Strolling along 5th Street, I was immediately drawn to a row of old-fashioned light bulbs hanging in the window of a small hair salon. Alexandra, the owner, invited me in while announcing that today, June 3, 2015, was Filament’s first day open! As I admired the salon’s hardwood floors and simple, appealing interior design, Alexandra told me that she and her co-owner, Seiji, had recently decided to leave the nearby hair salon where they both worked. A native Puerto Rican, Alexandra specializes in curly hair, while Seiji, originally from Japan, mostly works with straight hair and extensions. The pairing is perfect, Alexandra explained, because “there’s something for everyone here. ” And while she and Seiji have different styles, they both believe in a natural approach to hairdressing: instead of trying to change their clients’ hair, they embrace and enhance its natural beauty. The salon’s name reflects this philosophy. Alexandra and Seiji spent hours trying to decide what to call their new endeavor, but it did not click until they bought their signature light bulbs. When they saw the glowing filaments inside the shop, Filament Hair Salon was born - a place where "the light inside you shines through the strands of your hair. ”
The warmly painted walls inside Veselka envelop the room in folky florals and traditional Ukrainian symbols. Hanging from the ceiling are glowing milk glass globes that seem to replace the sun or moon depending on the time of day — and it could be any time at all, as Veselka is open for twenty-four hours, seven days a week, serving a smorgasbord of pierogis, bowls of borscht, and other expertly prepared comfort foods — Ukrainian and otherwise. Wlodymyr Darmochwal planted roots for Veselka when, as one of the founders of the neighborhood Plast organization (akin to the Ukrainian boy scouts, teaching survival skills and Ukrainian language), he was asked to create a weekend study program for the boys. In response, he opened a five-and-dime style counter at the corner of East 9th Street and Second Avenue where the boys could buy paper clips, cigarettes, lighters, and, notably, bowls of borscht and other basic Ukrainian foods. The business expanded into another storefront on East 9th Street a decade later. After Wlodymyr’s passing in 1972, it was taken over by his stepson, Tom Birchard, who was later joined by his son, Jason. Today, having worked at the restaurant since he was a teenager, Jason has “done every single job possible here except cook the borscht. ”When Jason joined the team, one of his first projects was to find out, “How late can we stay open? ” It turns out the answer was “all night. ” As Tom and Jason once again prepare to expand the restaurant into an adjoining storefront on 9th Street, they are eager to continue serving the next generation the kind of traditional Ukrainian food that Wlodymyr would have had at his counter more than sixty years ago.
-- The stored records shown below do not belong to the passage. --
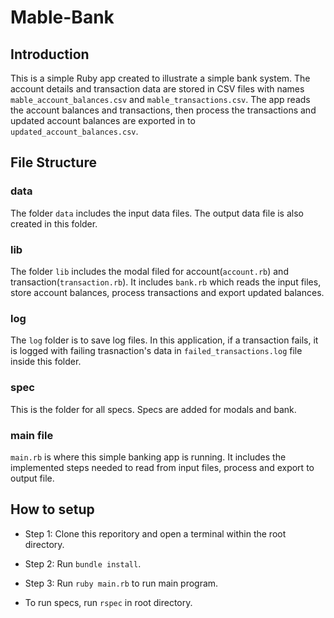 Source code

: # Mable-Bank

## Introduction

This is a simple Ruby app created to illustrate a simple bank system.
The account details and transaction data are stored in CSV files with names `mable_account_balances.csv` and `mable_transactions.csv`.
The app reads the account balances and transactions, then process the transactions and updated account balances are exported in to `updated_account_balances.csv`.

## File Structure

### data

The folder `data` includes the input data files. The output data file is also created in this folder.

### lib

The folder `lib` includes the modal filed for account(`account.rb`) and transaction(`transaction.rb`). It includes `bank.rb` which reads the input files, store account balances, process transactions and export updated balances.

### log

The `log` folder is to save log files. In this application, if a transaction fails, it is logged with failing trasnaction's data in `failed_transactions.log` file inside this folder.

### spec

This is the folder for all specs. Specs are added for modals and bank.

### main file

`main.rb` is where this simple banking app is running. It includes the implemented steps needed to read from input files, process and export to output file.

## How to setup

- Step 1: Clone this reporitory and open a terminal within the root directory.
- Step 2: Run `bundle install`.
- Step 3: Run `ruby main.rb` to run main program.

- To run specs, run `rspec` in root directory.
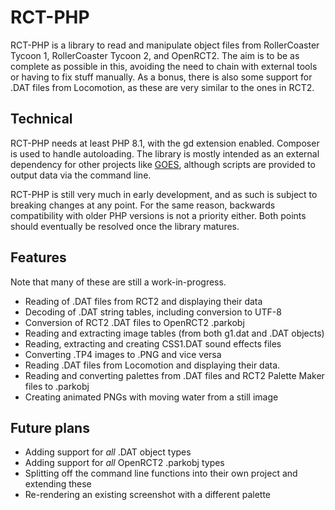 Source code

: # RCT-PHP

RCT-PHP is a library to read and manipulate object files from RollerCoaster Tycoon 1, RollerCoaster Tycoon 2, and OpenRCT2. The aim is to be as complete as possible in this, avoiding the need to chain with external tools or having to fix stuff manually. As a bonus, there is also some support for .DAT files from Locomotion, as these are very similar to the ones in RCT2.

## Technical

RCT-PHP needs at least PHP 8.1, with the gd extension enabled. Composer is used to handle autoloading. The library is mostly intended as an external dependency for other projects like [GOES](https://goes.rctspace.com/), although scripts are provided to output data via the command line.

RCT-PHP is still very much in early development, and as such is subject to breaking changes at any point. For the same reason, backwards compatibility with older PHP versions is not a priority either. Both points should eventually be resolved once the library matures.

## Features

Note that many of these are still a work-in-progress.

- Reading of .DAT files from RCT2 and displaying their data
- Decoding of .DAT string tables, including conversion to UTF-8
- Conversion of RCT2 .DAT files to OpenRCT2 .parkobj
- Reading and extracting image tables (from both g1.dat and .DAT objects)
- Reading, extracting and creating CSS1.DAT sound effects files
- Converting .TP4 images to .PNG and vice versa
- Reading .DAT files from Locomotion and displaying their data.
- Reading and converting palettes from .DAT files and RCT2 Palette Maker files to .parkobj
- Creating animated PNGs with moving water from a still image

## Future plans

- Adding support for _all_ .DAT object types
- Adding support for _all_ OpenRCT2 .parkobj types
- Splitting off the command line functions into their own project and extending these
- Re-rendering an existing screenshot with a different palette
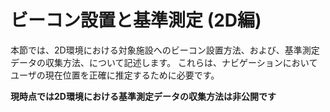 <!--
The MIT License (MIT)

Copyright (c) 2014, 2015 IBM Corporation
Permission is hereby granted, free of charge, to any person obtaining a copy
of this software and associated documentation files (the "Software"), to deal
in the Software without restriction, including without limitation the rights
to use, copy, modify, merge, publish, distribute, sublicense, and/or sell
copies of the Software, and to permit persons to whom the Software is
furnished to do so, subject to the following conditions:

The above copyright notice and this permission notice shall be included in all
copies or substantial portions of the Software.

THE SOFTWARE IS PROVIDED "AS IS", WITHOUT WARRANTY OF ANY KIND, EXPRESS OR
IMPLIED, INCLUDING BUT NOT LIMITED TO THE WARRANTIES OF MERCHANTABILITY,
FITNESS FOR A PARTICULAR PURPOSE AND NONINFRINGEMENT. IN NO EVENT SHALL THE
AUTHORS OR COPYRIGHT HOLDERS BE LIABLE FOR ANY CLAIM, DAMAGES OR OTHER
LIABILITY, WHETHER IN AN ACTION OF CONTRACT, TORT OR OTHERWISE, ARISING FROM,
OUT OF OR IN CONNECTION WITH THE SOFTWARE OR THE USE OR OTHER DEALINGS IN THE
SOFTWARE.
-->

# ビーコン設置と基準測定 (2D編)

本節では、2D環境における対象施設へのビーコン設置方法、および、基準測定データの収集方法、について記述します。
これらは、ナビゲーションにおいてユーザの現在位置を正確に推定するために必要です。

**現時点では2D環境における基準測定データの収集方法は非公開です**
Shahrzad Ghajar, founder of the gift shop Spooksvilla + friends, takes curation to another level. She meets with each of the artists represented in the store and personally chooses every piece showcased on the walls and shelves. Shahrzad, herself, is a talented artist, and many of her designs are featured in the shop. By focusing on the artists, Spooksvilla ensures that everything for sale - from apparel to wall art - is one-of-a-kind. “We like to be representative of original people doing original things— be it art, products, charms or any other kind of cool item, " said Ethan Velez, manager of Spooksvilla. Despite the fact that multiple artists contribute to Spooksvilla, the store is not a hodgepodge of styles. Rather, the art is united in its bold, whimsical designs. A favorite is the label on the bottle of the rose bath salts - a piece of art in itself. A woman with purple skin and purple hair rides a pink dragon, holding, of course, roses.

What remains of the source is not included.